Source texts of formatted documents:
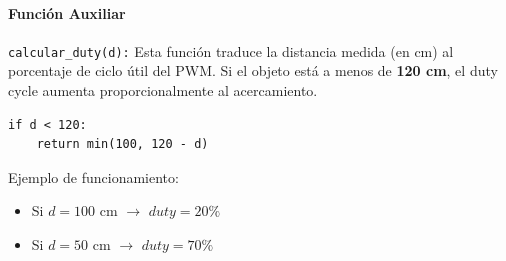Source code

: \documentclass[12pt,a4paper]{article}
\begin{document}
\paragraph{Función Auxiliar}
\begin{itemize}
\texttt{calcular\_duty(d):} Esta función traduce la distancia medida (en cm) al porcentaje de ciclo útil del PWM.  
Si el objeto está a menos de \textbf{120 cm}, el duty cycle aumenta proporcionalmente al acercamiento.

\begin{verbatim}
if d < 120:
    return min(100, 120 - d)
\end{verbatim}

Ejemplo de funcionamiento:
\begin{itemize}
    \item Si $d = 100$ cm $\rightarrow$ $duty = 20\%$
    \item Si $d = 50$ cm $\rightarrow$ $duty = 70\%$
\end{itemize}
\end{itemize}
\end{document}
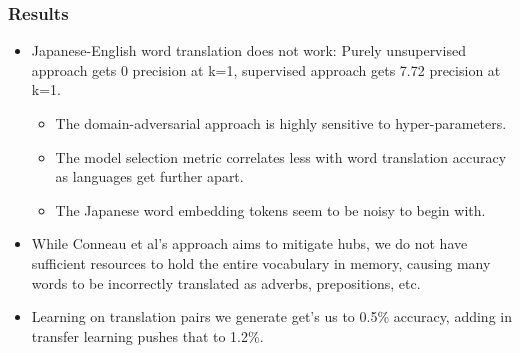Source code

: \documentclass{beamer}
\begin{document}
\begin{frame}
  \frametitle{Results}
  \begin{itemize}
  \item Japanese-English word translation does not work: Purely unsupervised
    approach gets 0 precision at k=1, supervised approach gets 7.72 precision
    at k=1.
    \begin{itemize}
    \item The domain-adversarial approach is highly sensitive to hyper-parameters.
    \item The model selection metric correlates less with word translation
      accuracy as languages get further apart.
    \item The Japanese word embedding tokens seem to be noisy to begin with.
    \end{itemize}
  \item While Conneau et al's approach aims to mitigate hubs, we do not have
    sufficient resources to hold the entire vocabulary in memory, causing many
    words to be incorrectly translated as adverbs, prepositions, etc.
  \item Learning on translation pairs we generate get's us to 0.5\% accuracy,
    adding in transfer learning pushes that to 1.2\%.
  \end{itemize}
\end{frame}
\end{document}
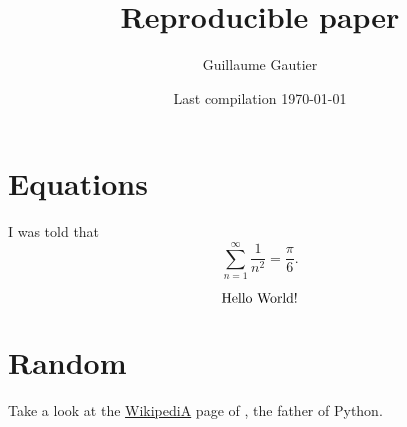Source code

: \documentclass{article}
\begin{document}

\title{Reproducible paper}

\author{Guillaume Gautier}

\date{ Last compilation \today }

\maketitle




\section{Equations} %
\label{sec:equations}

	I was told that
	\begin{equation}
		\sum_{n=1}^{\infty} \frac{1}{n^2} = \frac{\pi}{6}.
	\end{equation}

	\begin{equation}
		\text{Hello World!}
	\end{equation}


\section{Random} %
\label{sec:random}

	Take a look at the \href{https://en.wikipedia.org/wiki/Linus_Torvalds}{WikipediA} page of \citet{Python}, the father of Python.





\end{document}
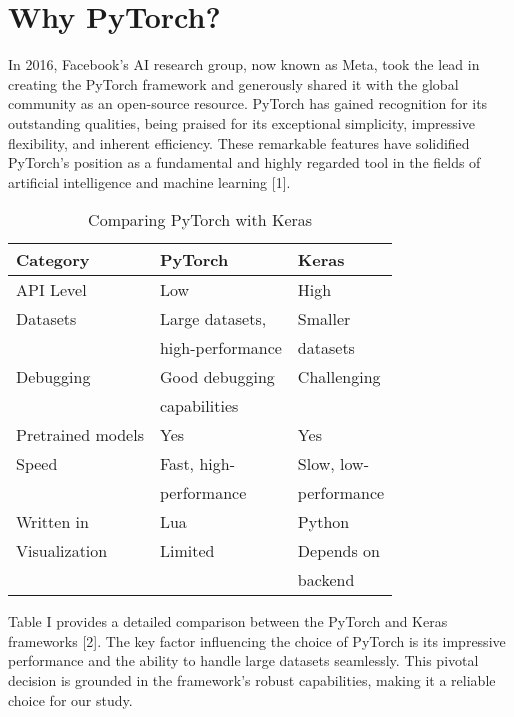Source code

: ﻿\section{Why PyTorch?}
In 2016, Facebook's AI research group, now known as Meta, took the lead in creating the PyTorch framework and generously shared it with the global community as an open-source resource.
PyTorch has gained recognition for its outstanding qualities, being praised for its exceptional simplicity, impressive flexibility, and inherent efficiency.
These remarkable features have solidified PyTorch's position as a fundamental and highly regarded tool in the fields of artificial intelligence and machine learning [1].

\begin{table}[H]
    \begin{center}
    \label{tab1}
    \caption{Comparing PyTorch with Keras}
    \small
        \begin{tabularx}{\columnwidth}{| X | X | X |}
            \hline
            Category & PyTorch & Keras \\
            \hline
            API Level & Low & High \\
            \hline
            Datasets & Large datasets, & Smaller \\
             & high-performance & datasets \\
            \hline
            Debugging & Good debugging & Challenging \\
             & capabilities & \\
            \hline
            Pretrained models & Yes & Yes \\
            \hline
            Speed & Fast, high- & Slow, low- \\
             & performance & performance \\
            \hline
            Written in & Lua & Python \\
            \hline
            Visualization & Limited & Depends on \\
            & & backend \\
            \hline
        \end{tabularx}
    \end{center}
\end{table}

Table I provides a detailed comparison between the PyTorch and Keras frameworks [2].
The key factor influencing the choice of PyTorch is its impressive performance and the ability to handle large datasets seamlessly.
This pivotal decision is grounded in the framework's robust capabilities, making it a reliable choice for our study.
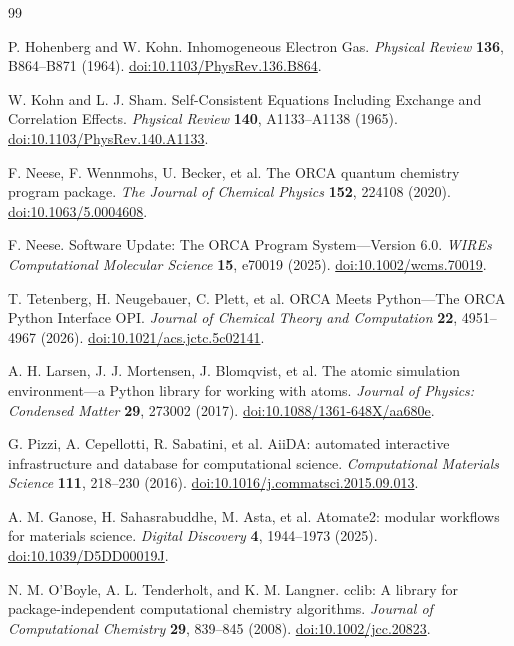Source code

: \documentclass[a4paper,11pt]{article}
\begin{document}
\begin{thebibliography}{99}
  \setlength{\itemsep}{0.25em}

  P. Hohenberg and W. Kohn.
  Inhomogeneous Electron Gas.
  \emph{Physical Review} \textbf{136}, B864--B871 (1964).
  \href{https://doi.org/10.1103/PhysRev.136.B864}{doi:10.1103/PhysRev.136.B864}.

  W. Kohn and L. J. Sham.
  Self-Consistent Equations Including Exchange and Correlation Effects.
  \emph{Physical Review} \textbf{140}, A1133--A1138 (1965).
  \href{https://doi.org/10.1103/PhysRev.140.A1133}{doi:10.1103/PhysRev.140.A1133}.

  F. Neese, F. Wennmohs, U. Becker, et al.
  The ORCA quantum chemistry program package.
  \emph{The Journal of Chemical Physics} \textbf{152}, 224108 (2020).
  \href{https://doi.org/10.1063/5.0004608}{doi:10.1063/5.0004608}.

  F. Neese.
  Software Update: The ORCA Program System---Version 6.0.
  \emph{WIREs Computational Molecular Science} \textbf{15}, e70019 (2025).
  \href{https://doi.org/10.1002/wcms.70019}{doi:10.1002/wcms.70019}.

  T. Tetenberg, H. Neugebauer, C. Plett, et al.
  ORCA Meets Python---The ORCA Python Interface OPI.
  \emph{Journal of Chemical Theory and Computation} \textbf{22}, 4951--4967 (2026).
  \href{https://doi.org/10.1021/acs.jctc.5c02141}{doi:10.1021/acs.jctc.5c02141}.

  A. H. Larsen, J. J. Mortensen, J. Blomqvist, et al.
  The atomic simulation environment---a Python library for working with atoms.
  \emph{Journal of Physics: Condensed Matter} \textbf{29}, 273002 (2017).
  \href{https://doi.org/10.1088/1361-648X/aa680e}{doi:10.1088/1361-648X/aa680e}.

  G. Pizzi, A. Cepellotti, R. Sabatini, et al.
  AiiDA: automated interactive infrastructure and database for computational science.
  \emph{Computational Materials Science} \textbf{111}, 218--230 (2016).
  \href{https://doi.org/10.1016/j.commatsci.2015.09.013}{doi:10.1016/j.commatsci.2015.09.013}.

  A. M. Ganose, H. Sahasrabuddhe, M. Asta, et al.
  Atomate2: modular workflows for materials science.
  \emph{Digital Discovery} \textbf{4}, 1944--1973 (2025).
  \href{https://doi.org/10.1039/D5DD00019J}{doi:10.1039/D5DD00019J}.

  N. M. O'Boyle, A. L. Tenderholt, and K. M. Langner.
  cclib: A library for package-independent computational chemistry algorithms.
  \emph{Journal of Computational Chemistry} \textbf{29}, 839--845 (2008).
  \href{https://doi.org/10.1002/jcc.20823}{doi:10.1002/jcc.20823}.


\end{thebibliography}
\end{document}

==

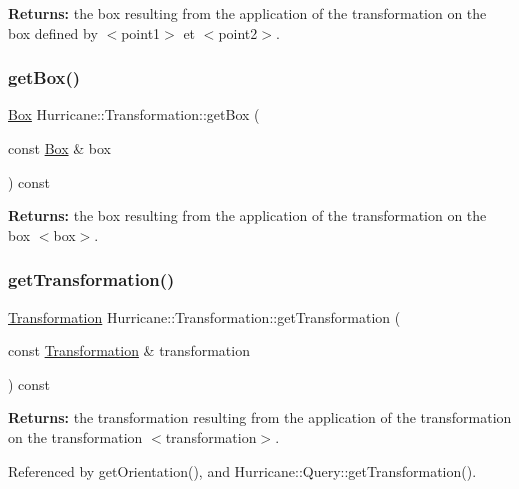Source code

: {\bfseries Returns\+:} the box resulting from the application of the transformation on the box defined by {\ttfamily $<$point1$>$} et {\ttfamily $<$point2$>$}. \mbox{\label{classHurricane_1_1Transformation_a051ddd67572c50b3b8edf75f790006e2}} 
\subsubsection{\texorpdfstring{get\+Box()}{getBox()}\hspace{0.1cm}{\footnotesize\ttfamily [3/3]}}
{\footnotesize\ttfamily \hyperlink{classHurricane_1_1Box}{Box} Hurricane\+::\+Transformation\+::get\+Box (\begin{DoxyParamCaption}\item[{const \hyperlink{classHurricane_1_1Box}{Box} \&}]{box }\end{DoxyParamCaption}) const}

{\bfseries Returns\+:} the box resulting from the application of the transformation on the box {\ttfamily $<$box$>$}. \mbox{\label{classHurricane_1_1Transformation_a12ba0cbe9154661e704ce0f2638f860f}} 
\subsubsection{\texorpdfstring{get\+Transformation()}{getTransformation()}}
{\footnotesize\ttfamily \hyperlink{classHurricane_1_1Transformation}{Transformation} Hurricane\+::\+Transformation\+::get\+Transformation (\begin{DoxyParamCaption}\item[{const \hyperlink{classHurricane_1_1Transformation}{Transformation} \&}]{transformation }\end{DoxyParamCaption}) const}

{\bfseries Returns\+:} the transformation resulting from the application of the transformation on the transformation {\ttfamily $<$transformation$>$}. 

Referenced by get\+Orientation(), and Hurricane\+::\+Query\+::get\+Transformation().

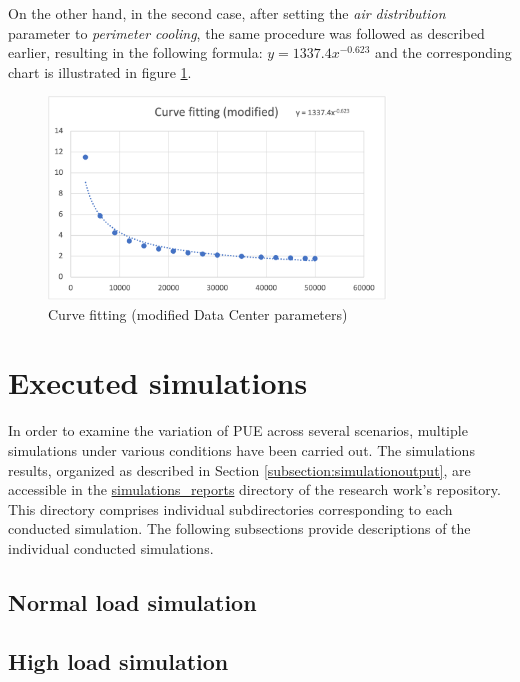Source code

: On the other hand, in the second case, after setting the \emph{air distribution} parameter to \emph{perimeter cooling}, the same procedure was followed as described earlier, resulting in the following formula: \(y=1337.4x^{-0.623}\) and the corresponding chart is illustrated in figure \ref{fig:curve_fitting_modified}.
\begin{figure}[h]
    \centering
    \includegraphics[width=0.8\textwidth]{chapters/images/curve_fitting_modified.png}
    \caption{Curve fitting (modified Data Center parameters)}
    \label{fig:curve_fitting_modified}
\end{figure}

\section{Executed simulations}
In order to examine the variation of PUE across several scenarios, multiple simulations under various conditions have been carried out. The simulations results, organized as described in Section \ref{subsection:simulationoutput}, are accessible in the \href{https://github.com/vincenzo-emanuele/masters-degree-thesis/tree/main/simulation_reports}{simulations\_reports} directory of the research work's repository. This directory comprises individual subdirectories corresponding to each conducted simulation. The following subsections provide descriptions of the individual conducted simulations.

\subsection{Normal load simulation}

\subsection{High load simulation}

...

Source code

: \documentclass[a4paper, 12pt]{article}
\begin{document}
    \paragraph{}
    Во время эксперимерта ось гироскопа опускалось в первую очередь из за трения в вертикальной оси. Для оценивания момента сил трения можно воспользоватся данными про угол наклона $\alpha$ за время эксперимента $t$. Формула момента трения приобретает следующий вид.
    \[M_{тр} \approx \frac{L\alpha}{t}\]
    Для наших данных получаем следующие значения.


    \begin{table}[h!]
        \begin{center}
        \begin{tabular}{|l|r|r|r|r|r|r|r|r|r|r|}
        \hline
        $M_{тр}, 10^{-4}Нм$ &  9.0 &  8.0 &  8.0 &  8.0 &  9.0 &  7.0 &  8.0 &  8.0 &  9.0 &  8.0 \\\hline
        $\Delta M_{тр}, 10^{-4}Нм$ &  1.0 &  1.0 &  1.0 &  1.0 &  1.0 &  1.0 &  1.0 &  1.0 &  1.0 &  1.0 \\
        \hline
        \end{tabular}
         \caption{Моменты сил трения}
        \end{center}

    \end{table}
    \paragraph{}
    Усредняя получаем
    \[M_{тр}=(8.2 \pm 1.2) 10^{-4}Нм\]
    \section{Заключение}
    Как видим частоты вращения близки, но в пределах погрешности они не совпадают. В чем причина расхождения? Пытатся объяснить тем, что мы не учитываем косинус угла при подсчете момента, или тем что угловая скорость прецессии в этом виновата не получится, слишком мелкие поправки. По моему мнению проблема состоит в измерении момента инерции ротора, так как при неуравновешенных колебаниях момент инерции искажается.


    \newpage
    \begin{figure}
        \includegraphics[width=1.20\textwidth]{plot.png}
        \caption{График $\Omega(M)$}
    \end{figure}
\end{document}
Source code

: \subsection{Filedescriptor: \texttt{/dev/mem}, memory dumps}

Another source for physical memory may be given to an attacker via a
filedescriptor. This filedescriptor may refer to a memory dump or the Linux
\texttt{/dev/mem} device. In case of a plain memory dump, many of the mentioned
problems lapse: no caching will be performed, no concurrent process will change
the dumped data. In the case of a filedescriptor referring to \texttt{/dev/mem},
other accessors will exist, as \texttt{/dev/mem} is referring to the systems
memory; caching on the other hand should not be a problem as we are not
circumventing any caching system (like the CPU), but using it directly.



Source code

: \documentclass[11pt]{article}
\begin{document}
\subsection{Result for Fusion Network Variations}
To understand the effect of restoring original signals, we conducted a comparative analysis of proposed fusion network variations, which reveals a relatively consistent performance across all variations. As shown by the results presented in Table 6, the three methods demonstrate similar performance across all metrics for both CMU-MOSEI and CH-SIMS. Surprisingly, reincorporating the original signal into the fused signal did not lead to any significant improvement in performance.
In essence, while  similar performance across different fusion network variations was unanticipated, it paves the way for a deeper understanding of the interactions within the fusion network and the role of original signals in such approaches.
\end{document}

What you are asked to do:
For the word "will", go through the records and show each line that carries it.

Expected answer:
problems lapse: no caching will be performed, no concurrent process will change
other accessors will exist, as \texttt{/dev/mem} is referring to the systems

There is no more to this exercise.